15/12/17
Richard Rogers reflects on a life in architecture
Design
The idea was to create and construct an arts complex in the middle of a deprived neighbourhood in Paris. The year was 1971 and the Centre Pompidou competition attracted the international architectural elite. Within the proposals was one from a couple of young London-based architects, both fresh in their careers. The two friends, Richard Rogers and Renzo Piano, proposed a flexible structure with a public piazza at its centre. Their bold and brilliant left-field concept of exposed structures and tubes, painted in bold colours came with a strong utopian vision. It rebelled against art institutions as temples for high culture. Instead, the Pompidou’s design was driven by Rogers’ philosophy of adaptability, affordability, and colour.
He and Piano were taken by complete surprise when news of their win came that July. Up until then, they had been designing minor residential buildings. Rogers recalls the moment: ‘Ruthie and I dashed around London collecting partners and passports – we had so little work on that people weren’t coming into the office – and made it over to Paris just in time to join the celebration dinner.’ Pompidou was to be a ‘public space for all people. A place driven by social and political responsibility,’ says Rogers. And it went on to light-up this run-down borough and help regenerate the area. It also gave the two architects their career breaks.

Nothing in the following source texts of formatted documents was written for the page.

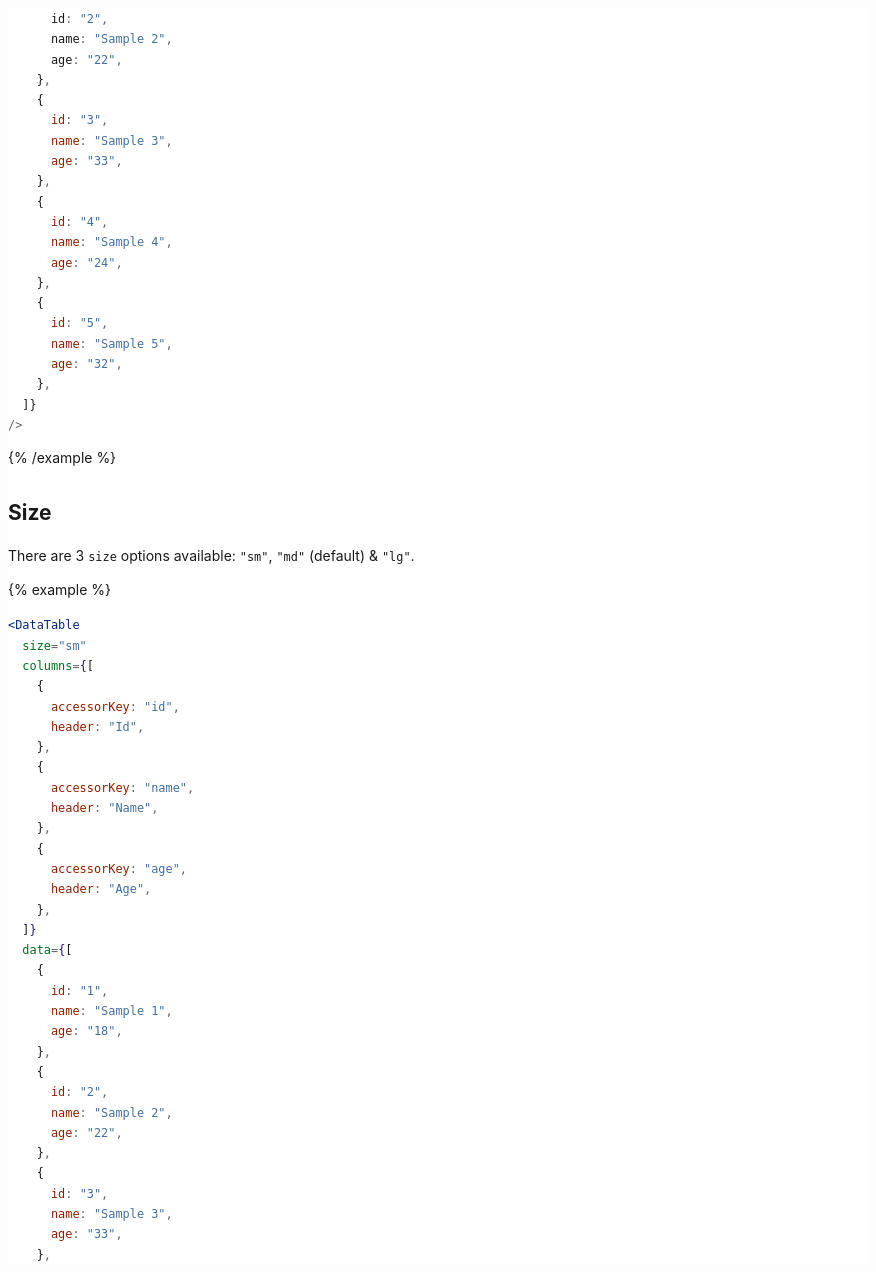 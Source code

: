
 ```jsx
      id: "2",
      name: "Sample 2",
      age: "22",
    },
    {
      id: "3",
      name: "Sample 3",
      age: "33",
    },
    {
      id: "4",
      name: "Sample 4",
      age: "24",
    },
    {
      id: "5",
      name: "Sample 5",
      age: "32",
    },
  ]}
/>
```

{% /example %}

## Size

There are 3 `size` options available: `"sm"`, `"md"` (default) & `"lg"`.

{% example %}

```jsx
<DataTable
  size="sm"
  columns={[
    {
      accessorKey: "id",
      header: "Id",
    },
    {
      accessorKey: "name",
      header: "Name",
    },
    {
      accessorKey: "age",
      header: "Age",
    },
  ]}
  data={[
    {
      id: "1",
      name: "Sample 1",
      age: "18",
    },
    {
      id: "2",
      name: "Sample 2",
      age: "22",
    },
    {
      id: "3",
      name: "Sample 3",
      age: "33",
    },
``` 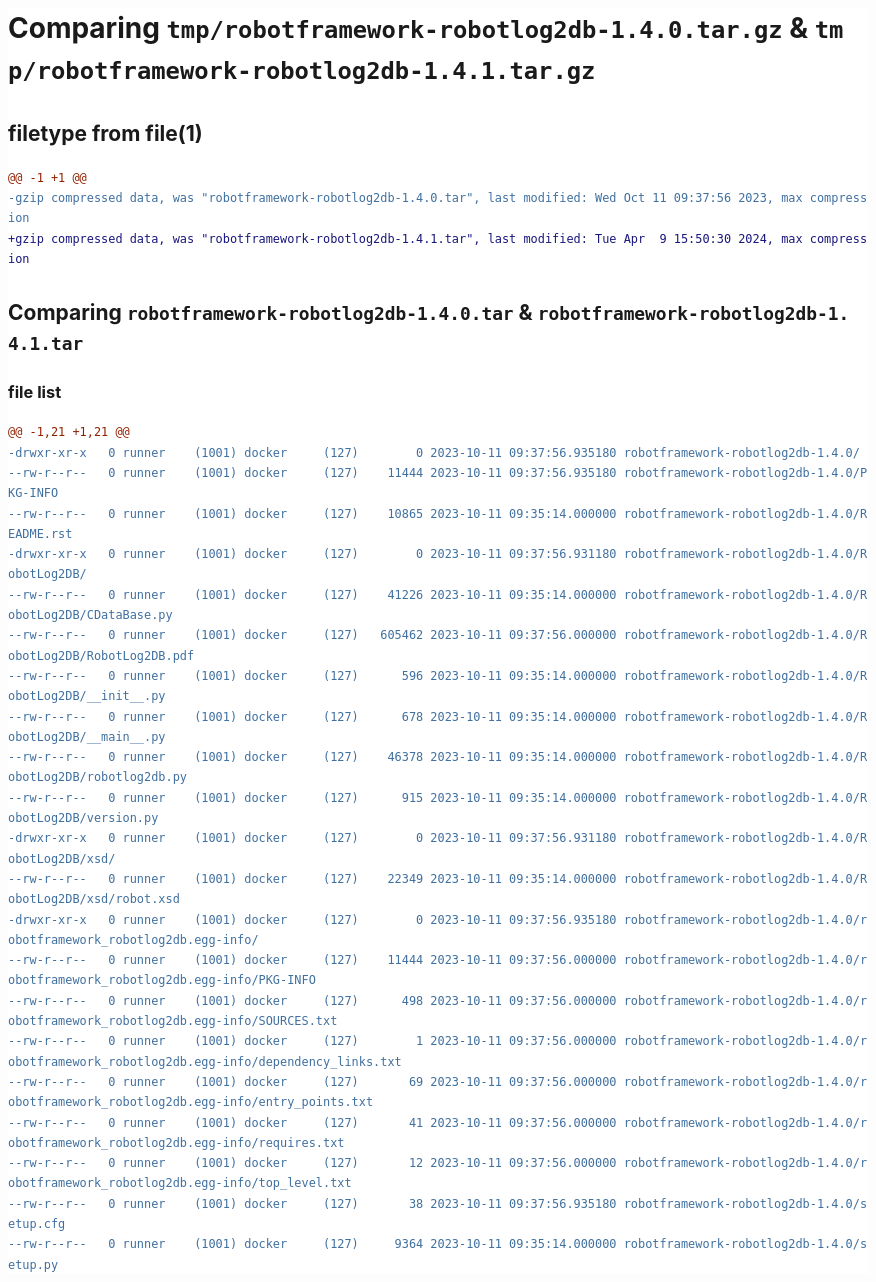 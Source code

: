 # Comparing `tmp/robotframework-robotlog2db-1.4.0.tar.gz` & `tmp/robotframework-robotlog2db-1.4.1.tar.gz`

## filetype from file(1)

```diff
@@ -1 +1 @@
-gzip compressed data, was "robotframework-robotlog2db-1.4.0.tar", last modified: Wed Oct 11 09:37:56 2023, max compression
+gzip compressed data, was "robotframework-robotlog2db-1.4.1.tar", last modified: Tue Apr  9 15:50:30 2024, max compression
```

## Comparing `robotframework-robotlog2db-1.4.0.tar` & `robotframework-robotlog2db-1.4.1.tar`

### file list

```diff
@@ -1,21 +1,21 @@
-drwxr-xr-x   0 runner    (1001) docker     (127)        0 2023-10-11 09:37:56.935180 robotframework-robotlog2db-1.4.0/
--rw-r--r--   0 runner    (1001) docker     (127)    11444 2023-10-11 09:37:56.935180 robotframework-robotlog2db-1.4.0/PKG-INFO
--rw-r--r--   0 runner    (1001) docker     (127)    10865 2023-10-11 09:35:14.000000 robotframework-robotlog2db-1.4.0/README.rst
-drwxr-xr-x   0 runner    (1001) docker     (127)        0 2023-10-11 09:37:56.931180 robotframework-robotlog2db-1.4.0/RobotLog2DB/
--rw-r--r--   0 runner    (1001) docker     (127)    41226 2023-10-11 09:35:14.000000 robotframework-robotlog2db-1.4.0/RobotLog2DB/CDataBase.py
--rw-r--r--   0 runner    (1001) docker     (127)   605462 2023-10-11 09:37:56.000000 robotframework-robotlog2db-1.4.0/RobotLog2DB/RobotLog2DB.pdf
--rw-r--r--   0 runner    (1001) docker     (127)      596 2023-10-11 09:35:14.000000 robotframework-robotlog2db-1.4.0/RobotLog2DB/__init__.py
--rw-r--r--   0 runner    (1001) docker     (127)      678 2023-10-11 09:35:14.000000 robotframework-robotlog2db-1.4.0/RobotLog2DB/__main__.py
--rw-r--r--   0 runner    (1001) docker     (127)    46378 2023-10-11 09:35:14.000000 robotframework-robotlog2db-1.4.0/RobotLog2DB/robotlog2db.py
--rw-r--r--   0 runner    (1001) docker     (127)      915 2023-10-11 09:35:14.000000 robotframework-robotlog2db-1.4.0/RobotLog2DB/version.py
-drwxr-xr-x   0 runner    (1001) docker     (127)        0 2023-10-11 09:37:56.931180 robotframework-robotlog2db-1.4.0/RobotLog2DB/xsd/
--rw-r--r--   0 runner    (1001) docker     (127)    22349 2023-10-11 09:35:14.000000 robotframework-robotlog2db-1.4.0/RobotLog2DB/xsd/robot.xsd
-drwxr-xr-x   0 runner    (1001) docker     (127)        0 2023-10-11 09:37:56.935180 robotframework-robotlog2db-1.4.0/robotframework_robotlog2db.egg-info/
--rw-r--r--   0 runner    (1001) docker     (127)    11444 2023-10-11 09:37:56.000000 robotframework-robotlog2db-1.4.0/robotframework_robotlog2db.egg-info/PKG-INFO
--rw-r--r--   0 runner    (1001) docker     (127)      498 2023-10-11 09:37:56.000000 robotframework-robotlog2db-1.4.0/robotframework_robotlog2db.egg-info/SOURCES.txt
--rw-r--r--   0 runner    (1001) docker     (127)        1 2023-10-11 09:37:56.000000 robotframework-robotlog2db-1.4.0/robotframework_robotlog2db.egg-info/dependency_links.txt
--rw-r--r--   0 runner    (1001) docker     (127)       69 2023-10-11 09:37:56.000000 robotframework-robotlog2db-1.4.0/robotframework_robotlog2db.egg-info/entry_points.txt
--rw-r--r--   0 runner    (1001) docker     (127)       41 2023-10-11 09:37:56.000000 robotframework-robotlog2db-1.4.0/robotframework_robotlog2db.egg-info/requires.txt
--rw-r--r--   0 runner    (1001) docker     (127)       12 2023-10-11 09:37:56.000000 robotframework-robotlog2db-1.4.0/robotframework_robotlog2db.egg-info/top_level.txt
--rw-r--r--   0 runner    (1001) docker     (127)       38 2023-10-11 09:37:56.935180 robotframework-robotlog2db-1.4.0/setup.cfg
--rw-r--r--   0 runner    (1001) docker     (127)     9364 2023-10-11 09:35:14.000000 robotframework-robotlog2db-1.4.0/setup.py
``` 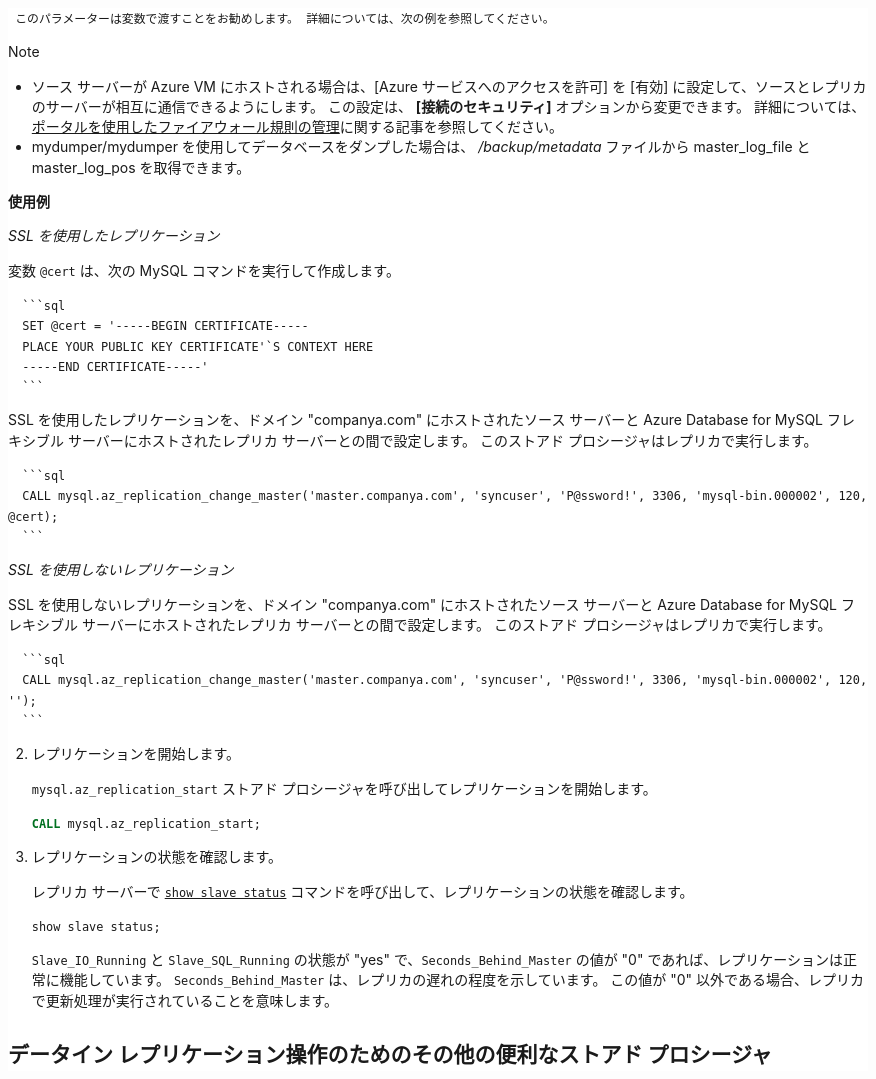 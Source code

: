      このパラメーターは変数で渡すことをお勧めします。 詳細については、次の例を参照してください。

   > [!NOTE]
   > * ソース サーバーが Azure VM にホストされる場合は、[Azure サービスへのアクセスを許可] を [有効] に設定して、ソースとレプリカのサーバーが相互に通信できるようにします。 この設定は、 **[接続のセキュリティ]** オプションから変更できます。 詳細については、[ポータルを使用したファイアウォール規則の管理](how-to-manage-firewall-portal.md)に関する記事を参照してください。
   > * mydumper/mydumper を使用してデータベースをダンプした場合は、 */backup/metadata* ファイルから master_log_file と master_log_pos を取得できます。 

   **使用例**

   *SSL を使用したレプリケーション*

   変数 `@cert` は、次の MySQL コマンドを実行して作成します。

      ```sql
      SET @cert = '-----BEGIN CERTIFICATE-----
      PLACE YOUR PUBLIC KEY CERTIFICATE'`S CONTEXT HERE
      -----END CERTIFICATE-----'
      ```

   SSL を使用したレプリケーションを、ドメイン "companya.com" にホストされたソース サーバーと Azure Database for MySQL フレキシブル サーバーにホストされたレプリカ サーバーとの間で設定します。 このストアド プロシージャはレプリカで実行します。

      ```sql
      CALL mysql.az_replication_change_master('master.companya.com', 'syncuser', 'P@ssword!', 3306, 'mysql-bin.000002', 120, @cert);
      ```

   *SSL を使用しないレプリケーション*

   SSL を使用しないレプリケーションを、ドメイン "companya.com" にホストされたソース サーバーと Azure Database for MySQL フレキシブル サーバーにホストされたレプリカ サーバーとの間で設定します。 このストアド プロシージャはレプリカで実行します。

      ```sql
      CALL mysql.az_replication_change_master('master.companya.com', 'syncuser', 'P@ssword!', 3306, 'mysql-bin.000002', 120, '');
      ```
2. レプリケーションを開始します。

   `mysql.az_replication_start` ストアド プロシージャを呼び出してレプリケーションを開始します。

   ```sql
   CALL mysql.az_replication_start;
   ```

3. レプリケーションの状態を確認します。

   レプリカ サーバーで [`show slave status`](https://dev.mysql.com/doc/refman/5.7/en/show-slave-status.html) コマンドを呼び出して、レプリケーションの状態を確認します。

   ```sql
   show slave status;
   ```

   `Slave_IO_Running` と `Slave_SQL_Running` の状態が "yes" で、`Seconds_Behind_Master` の値が "0" であれば、レプリケーションは正常に機能しています。 `Seconds_Behind_Master` は、レプリカの遅れの程度を示しています。 この値が "0" 以外である場合、レプリカで更新処理が実行されていることを意味します。

## <a name="other-useful-stored-procedures-for-data-in-replication-operations"></a>データイン レプリケーション操作のためのその他の便利なストアド プロシージャ
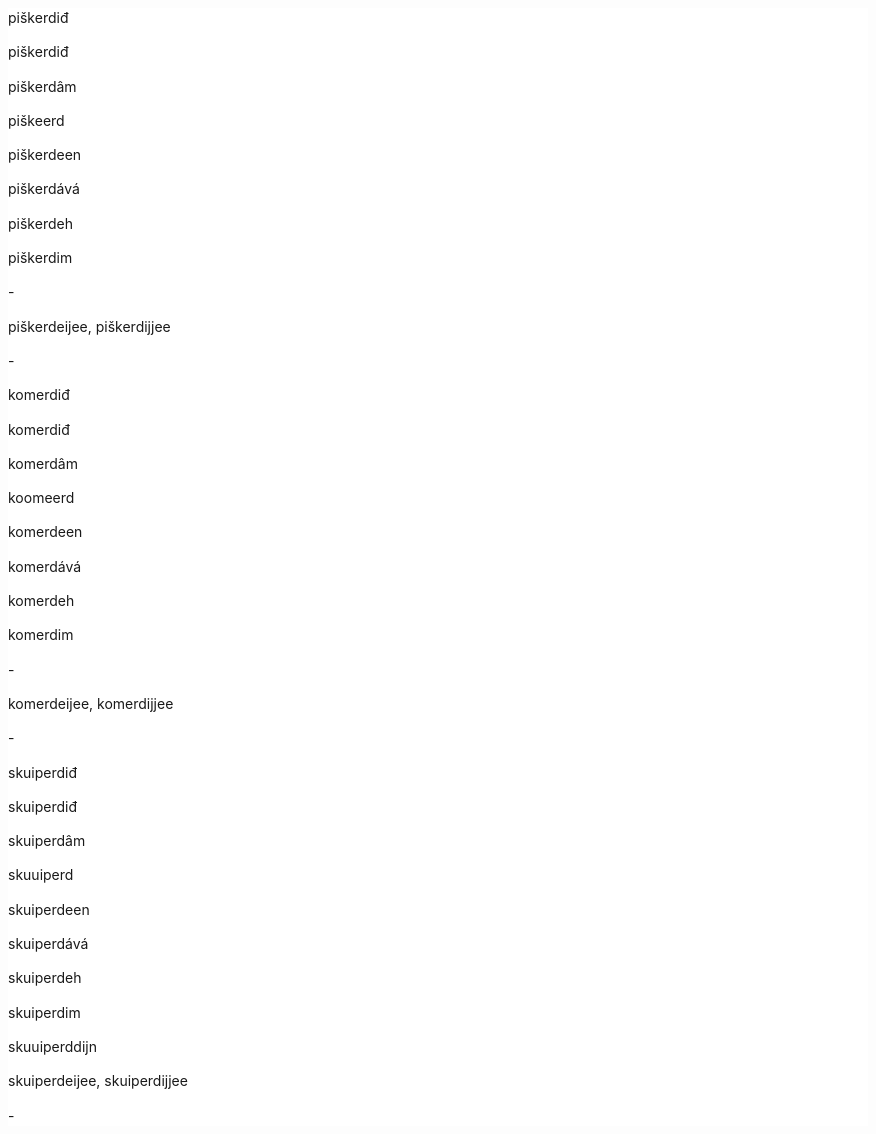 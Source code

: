 piškerdiđ

piškerdiđ

piškerdâm

piškeerd

piškerdeen

piškerdává

piškerdeh

piškerdim

\-

piškerdeijee, piškerdijjee

\-

komerdiđ

komerdiđ

komerdâm

koomeerd

komerdeen

komerdává

komerdeh

komerdim

\-

komerdeijee, komerdijjee

\-

skuiperdiđ

skuiperdiđ

skuiperdâm

skuuiperd

skuiperdeen

skuiperdává

skuiperdeh

skuiperdim

skuuiperddijn

skuiperdeijee, skuiperdijjee

\-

The project opens A Place for all People, part autobiography, part cultural manifesto, narrated by Rogers. It is a passionate tale of an idealist and his journey through personal and architectural history. Born in Florence in 1933 to atheist Italian parents, his father a doctor his mother a potter, the family fled to London and then Surrey just before the war and where Rogers was exposed to culture, travel, ideas from a young age.
He writes ‘architecture is inescapably social and political’. For many who may question this in connection to his more commercial buildings, most notably The Lloyd’s building in the City of London, a stark symbol of capitalism, he has this to offer: ‘[it] was designed as a flexible machine for a financial marketplace, but also as a carefully considered expression of those activities, designed both for the user and the enjoyment of the passer-by.’
Like him or not – and there are many who form the second camp – Rogers is one of the most interesting living architects of our time. For he is unpredictable both ideologically and stylistically – never resorting to a signature style. Study his most famous civic and public buildings: Pompidou to Lloyds, Madrid Barajas airport, Heathrow Terminal 5 – they all make their own bold visual statement. And unlike most architects who profess to be collaborative designers, Rogers’ work was from the start about collaboration, it is about the wider thinking of his practice, responding to its place; the use of space
Throughout the pages of this engaging book, Rogers writes passionately of architecture’s role in shaping society. Once a radical thinker, his work may no longer carry the provocative messaging of the Pompidou, yet Rogers remains an idealist at heart and an architect who has contributed his bold vision on the architectural map.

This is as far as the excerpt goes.